The Queen, as he himself observed, was most apt to interpret everything to his disadvantage.

Among those who knew him well, there seems never to have been a dissenting voice.

His father, Sir Henry Sidney, lord-deputy of Ireland, and president of Wales, a states man of accomplishments and experience, called him "lumen familiae suae," and said of him, with pardonable pride, "that he had the most virtues which he had ever found in any man; that he was the very formular that all well-disposed young gentlemen do form their manners and life by." The learned Hubert Languet, companion of Melancthon, tried friend of William the Silent, was his fervent admirer and correspondent.
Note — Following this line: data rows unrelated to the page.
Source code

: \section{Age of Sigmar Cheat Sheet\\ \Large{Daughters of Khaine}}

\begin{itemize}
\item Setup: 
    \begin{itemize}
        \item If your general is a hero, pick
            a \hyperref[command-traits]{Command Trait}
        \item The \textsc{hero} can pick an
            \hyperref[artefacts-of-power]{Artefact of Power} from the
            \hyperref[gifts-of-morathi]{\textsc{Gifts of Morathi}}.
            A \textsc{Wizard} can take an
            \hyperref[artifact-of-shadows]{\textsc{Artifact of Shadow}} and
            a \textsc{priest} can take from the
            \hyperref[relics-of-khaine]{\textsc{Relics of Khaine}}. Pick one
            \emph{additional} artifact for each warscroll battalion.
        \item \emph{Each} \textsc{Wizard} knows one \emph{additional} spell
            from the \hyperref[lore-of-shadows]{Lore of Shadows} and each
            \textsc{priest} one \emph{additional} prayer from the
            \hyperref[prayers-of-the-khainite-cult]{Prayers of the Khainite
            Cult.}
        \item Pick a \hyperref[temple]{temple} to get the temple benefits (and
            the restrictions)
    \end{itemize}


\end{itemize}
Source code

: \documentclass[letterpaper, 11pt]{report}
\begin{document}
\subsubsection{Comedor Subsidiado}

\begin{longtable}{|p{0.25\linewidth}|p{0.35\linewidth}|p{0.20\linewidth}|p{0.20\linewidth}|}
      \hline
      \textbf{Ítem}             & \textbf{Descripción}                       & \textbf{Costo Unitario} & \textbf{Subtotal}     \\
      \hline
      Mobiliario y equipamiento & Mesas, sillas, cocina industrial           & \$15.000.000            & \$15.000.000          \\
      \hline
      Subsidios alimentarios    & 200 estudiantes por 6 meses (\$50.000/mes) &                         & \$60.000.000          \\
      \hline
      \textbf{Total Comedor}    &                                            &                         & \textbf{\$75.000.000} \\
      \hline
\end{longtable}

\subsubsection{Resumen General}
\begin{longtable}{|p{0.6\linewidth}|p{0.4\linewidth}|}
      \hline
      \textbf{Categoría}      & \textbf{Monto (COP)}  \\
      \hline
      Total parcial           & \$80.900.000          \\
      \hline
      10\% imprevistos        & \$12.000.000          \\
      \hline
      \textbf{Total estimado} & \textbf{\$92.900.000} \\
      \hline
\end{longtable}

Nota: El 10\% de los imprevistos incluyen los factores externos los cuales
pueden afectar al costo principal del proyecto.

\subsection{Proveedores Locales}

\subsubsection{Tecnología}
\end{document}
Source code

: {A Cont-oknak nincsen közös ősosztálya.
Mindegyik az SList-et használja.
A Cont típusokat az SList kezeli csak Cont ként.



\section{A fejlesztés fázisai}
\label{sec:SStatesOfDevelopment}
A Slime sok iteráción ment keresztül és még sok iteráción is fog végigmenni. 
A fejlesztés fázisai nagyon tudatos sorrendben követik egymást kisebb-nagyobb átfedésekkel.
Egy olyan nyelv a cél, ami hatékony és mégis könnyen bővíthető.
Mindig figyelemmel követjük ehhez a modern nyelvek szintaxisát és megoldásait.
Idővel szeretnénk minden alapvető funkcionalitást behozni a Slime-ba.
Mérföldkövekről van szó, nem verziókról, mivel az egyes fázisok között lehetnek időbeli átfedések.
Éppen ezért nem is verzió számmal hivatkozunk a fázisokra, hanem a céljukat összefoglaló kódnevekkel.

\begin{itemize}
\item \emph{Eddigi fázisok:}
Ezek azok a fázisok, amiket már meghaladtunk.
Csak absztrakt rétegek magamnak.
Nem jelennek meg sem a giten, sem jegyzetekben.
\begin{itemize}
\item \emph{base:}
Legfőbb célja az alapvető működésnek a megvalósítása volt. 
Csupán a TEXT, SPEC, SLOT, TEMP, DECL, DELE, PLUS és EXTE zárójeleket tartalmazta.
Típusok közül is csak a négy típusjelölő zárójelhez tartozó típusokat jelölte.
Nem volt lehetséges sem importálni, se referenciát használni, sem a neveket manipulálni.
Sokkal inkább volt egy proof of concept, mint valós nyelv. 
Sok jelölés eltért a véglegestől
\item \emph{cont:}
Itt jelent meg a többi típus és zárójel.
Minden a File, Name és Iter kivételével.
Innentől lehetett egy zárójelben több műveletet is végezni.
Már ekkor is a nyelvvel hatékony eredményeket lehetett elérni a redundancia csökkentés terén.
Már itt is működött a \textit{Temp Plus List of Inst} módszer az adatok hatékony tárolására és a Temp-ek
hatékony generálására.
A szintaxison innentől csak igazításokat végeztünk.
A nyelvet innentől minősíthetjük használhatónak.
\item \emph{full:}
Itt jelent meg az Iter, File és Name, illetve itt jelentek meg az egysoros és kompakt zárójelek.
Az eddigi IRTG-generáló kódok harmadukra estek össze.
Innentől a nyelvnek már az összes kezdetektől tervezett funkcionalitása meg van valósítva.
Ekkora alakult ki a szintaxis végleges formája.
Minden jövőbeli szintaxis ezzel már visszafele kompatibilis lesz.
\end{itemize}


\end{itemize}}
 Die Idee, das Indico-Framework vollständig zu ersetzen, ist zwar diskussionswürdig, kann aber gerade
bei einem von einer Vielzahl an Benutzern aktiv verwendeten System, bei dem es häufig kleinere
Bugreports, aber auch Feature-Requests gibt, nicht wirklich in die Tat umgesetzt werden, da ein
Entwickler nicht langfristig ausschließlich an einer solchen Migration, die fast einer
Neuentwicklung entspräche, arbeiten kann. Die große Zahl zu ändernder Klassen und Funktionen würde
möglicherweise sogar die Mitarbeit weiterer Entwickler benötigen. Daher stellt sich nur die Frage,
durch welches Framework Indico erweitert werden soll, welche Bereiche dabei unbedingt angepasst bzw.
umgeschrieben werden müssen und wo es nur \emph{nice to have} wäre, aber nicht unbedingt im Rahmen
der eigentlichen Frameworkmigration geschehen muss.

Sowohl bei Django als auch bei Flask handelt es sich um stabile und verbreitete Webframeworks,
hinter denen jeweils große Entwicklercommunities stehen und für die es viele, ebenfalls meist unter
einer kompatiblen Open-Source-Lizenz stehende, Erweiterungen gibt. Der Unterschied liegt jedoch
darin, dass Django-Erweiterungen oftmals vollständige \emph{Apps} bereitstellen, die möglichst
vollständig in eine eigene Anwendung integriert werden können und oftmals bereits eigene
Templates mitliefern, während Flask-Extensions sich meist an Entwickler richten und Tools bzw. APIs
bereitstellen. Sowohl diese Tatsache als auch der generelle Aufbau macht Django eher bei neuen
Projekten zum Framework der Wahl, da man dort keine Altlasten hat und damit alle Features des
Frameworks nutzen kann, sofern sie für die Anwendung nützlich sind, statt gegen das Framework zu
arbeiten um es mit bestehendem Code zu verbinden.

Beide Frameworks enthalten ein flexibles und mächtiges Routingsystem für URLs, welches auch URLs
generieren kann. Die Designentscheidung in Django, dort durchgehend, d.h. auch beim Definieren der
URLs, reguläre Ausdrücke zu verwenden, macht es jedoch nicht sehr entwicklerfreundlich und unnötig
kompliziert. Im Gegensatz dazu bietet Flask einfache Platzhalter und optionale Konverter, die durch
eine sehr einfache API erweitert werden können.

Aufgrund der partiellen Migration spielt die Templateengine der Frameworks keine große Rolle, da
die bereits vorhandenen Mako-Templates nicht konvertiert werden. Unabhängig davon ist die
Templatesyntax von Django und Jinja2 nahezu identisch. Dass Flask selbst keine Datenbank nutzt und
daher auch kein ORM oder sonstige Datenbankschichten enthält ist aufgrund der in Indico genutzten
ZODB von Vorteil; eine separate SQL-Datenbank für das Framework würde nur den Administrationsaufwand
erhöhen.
The great Prince of Orange held him in high esteem, and sent word to Queen Elizabeth, that having himself been an actor in the most important affairs of Europe, and acquainted with her foremost men, he could "pledge his credit that her Majesty had one of the ripest and greatest councillors of state in Sir Philip Sidney that lived in Europe." The incidents of his brief and brilliant life, up to his arrival upon the fatal soil of the Netherlands, are too well known to need recalling.
Adorned with the best culture that, in a learned age, could be obtained in the best seminaries of his native country, where, during childhood and youth, he had been distinguished for a "lovely and familiar gravity beyond his years," he rapidly acquired the admiration of his comrades and the esteem of all his teachers.
Travelling for three years, he made the acquaintance and gained the personal regard of such opposite characters as Charles IX.